Lisa Geppert nous présente son recueil "La couleur de l'oubli"

Publié le par christine brunet /aloys

 

Note biobibliographique

 

Lisa Geppert est née en 1989 en Lorraine. Elle découvre le lyrisme moderne durant ses études et réalise un mémoire sur la thématique du fragment et de la ruine en poésie à travers les textes de Paul Celan, Pierre Reverdy et T.S Eliot. Les formes brèves, lacunaires et épurées l’inspirent : c’est dans ce « peu de mots » que naissent les images qui traversent sa poésie. Elle exerce aujourd’hui comme professeur de lettres dans le second degré, tout en continuant à écrire.

Ses textes ont été publiés dans la revue Phaéton (Editions L’Ire des marges) de Septembre 2015, ainsi que dans la revue Voix d’encre n° 53 (2015).

Son recueil La Couleur de l’oubli est à paraître aux éditions Chloé des lys.

 

 

Résumé

 

Le recueil La Couleur de l’oubli est une invitation à explorer le monde des ombres. Ombres des pensées, de sentiments, fantômes extraordinaires surgissant des profondeurs… Ombres qui traversent nos vies, fugaces, et qui nous hantent parfois.

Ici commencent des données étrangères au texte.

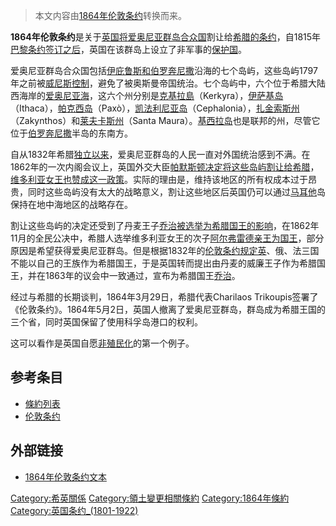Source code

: > 本文内容由[1864年伦敦条约](https://zh.wikipedia.org/wiki/1864年伦敦条约)转换而来。


**1864年伦敦条约**是关于[英国将](../Page/大不列颠及爱尔兰联合王国.md "wikilink")[爱奥尼亚群岛合众国](../Page/爱奥尼亚群岛合众国.md "wikilink")割让给[希腊的条约](https://zh.wikipedia.org/wiki/希腊王国 "wikilink")，自1815年[巴黎条约签订之后](../Page/巴黎條約_\(1815年\).md "wikilink")，英国在该群岛上设立了非军事的[保护国](https://zh.wikipedia.org/wiki/保护国 "wikilink")。

爱奥尼亚群岛合众国包括[伊庇鲁斯和](https://zh.wikipedia.org/wiki/伊庇鲁斯 "wikilink")[伯罗奔尼撒](../Page/伯罗奔尼撒.md "wikilink")沿海的七个岛屿，这些岛屿1797年之前被[威尼斯控制](../Page/威尼斯共和国.md "wikilink")，避免了被奥斯曼帝国统治。七个岛屿中，六个位于希腊大陆西海岸的[爱奥尼亚海](../Page/伊奥尼亚海.md "wikilink")，这六个州分别是[克基拉島](../Page/克基拉島.md "wikilink")（Kerkyra），[伊萨基岛](https://zh.wikipedia.org/wiki/伊萨基岛 "wikilink")（Ithaca），[帕克西岛](../Page/帕克西岛.md "wikilink")（Paxò），[凯法利尼亚岛](../Page/凯法利尼亚岛.md "wikilink")（Cephalonia），[扎金索斯州](https://zh.wikipedia.org/wiki/扎金索斯州 "wikilink")（Zakynthos）和[莱夫卡斯州](https://zh.wikipedia.org/wiki/莱夫卡斯州 "wikilink")（Santa Maura）。[基西拉岛](../Page/基西拉岛.md "wikilink")也是联邦的州，尽管它位于[伯罗奔尼撒](../Page/伯罗奔尼撒.md "wikilink")半岛的东南方。

自从1832年希腊[独立以来](../Page/希腊独立战争.md "wikilink")，爱奥尼亚群岛的人民一直对外国统治感到不满。在1862年的一次内阁会议上，英国外交大臣[帕默斯顿决定将这些岛屿割让给希腊](../Page/第三代巴麥尊子爵亨利·坦普爾.md "wikilink")， [维多利亚女王也赞成这一政策](../Page/维多利亚_\(英国女王\).md "wikilink")。实际的理由是，维持该地区的所有权成本过于昂贵，同时这些岛屿没有太大的战略意义，割让这些地区后英国仍可以通过[马耳他](../Page/马耳他.md "wikilink")岛保持在地中海地区的战略存在。

割让这些岛屿的决定还受到了丹麦王子[乔治被选举为希腊国王的影响](../Page/乔治一世_\(希腊\).md "wikilink")，在1862年11月的全民公决中，希腊人选举维多利亚女王的次子[阿尔弗雷德亲王为国王](../Page/阿尔弗雷德_\(萨克森-科堡-哥达公爵\).md "wikilink")，部分原因是希望获得爱奥尼亚群岛。但是根据1832年的[伦敦条约规定英](https://zh.wikipedia.org/wiki/伦敦条约 "wikilink")、俄、法三国不能以自己的王族作为希腊国王，于是英国转而提出由丹麦的威廉王子作为希腊国王，并在1863年的议会中一致通过，宣布为希腊国王[乔治](../Page/乔治一世_\(希腊\).md "wikilink")。

经过与希腊的长期谈判，1864年3月29日，希腊代表Charilaos Trikoupis签署了《伦敦条约》。1864年5月2日，英国人撤离了爱奥尼亚群岛，群岛成为希腊王国的三个省，同时英国保留了使用科孚岛港口的权利。

这可以看作是英国自愿[非殖民化](../Page/非殖民化.md "wikilink")的第一个例子。

## 参考条目

  - [條約列表](../Page/條約列表.md "wikilink")
  - [伦敦条约](https://zh.wikipedia.org/wiki/伦敦条约 "wikilink")

## 外部链接

  - [1864年伦敦条约文本](http://www.mfa.gr/NR/rdonlyres/3951EFFE-BE82-4E75-A710-91C7D73CECB7/0/1864_london_treaty.doc)

[Category:希英關係](https://zh.wikipedia.org/wiki/Category:希英關係 "wikilink") [Category:領土變更相關條約](https://zh.wikipedia.org/wiki/Category:領土變更相關條約 "wikilink") [Category:1864年條約](https://zh.wikipedia.org/wiki/Category:1864年條約 "wikilink") [Category:英国条约_(1801-1922)](https://zh.wikipedia.org/wiki/Category:英国条约_\(1801-1922\) "wikilink")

Il est question de vie et de mort, de passage. Les voix se mêlent, transcrites par le gras et l’italique, invitant à une seconde lecture, plus sombre ou ironique. Au lecteur d’y trouver son chemin… Le guide attend.

 

Extrait

 

Il faut savoir parler des ombres

Leur lueur éclaire

le silence inquiétant des nuits

 

La pluie traverse la peau

elle s’infiltre dans

chaque fissure

 

et glisse lentement vers l'intérieur

 

C’est un froid dont personne n’ose parler

Ce froid de la nature et des premières lueurs

Cette peur simple de ne plus être là demain

pour goûter au soleil

 

Se lèvera-t-il seulement ?

 

et l’eau poursuit son avancée rythmée par le cœur

qui soupire déjà :  la nuit sera longue !

 

Ainsi s’éteignent les jours avant d’avoir brillés

(Je me couche contre les os de mes frères muets)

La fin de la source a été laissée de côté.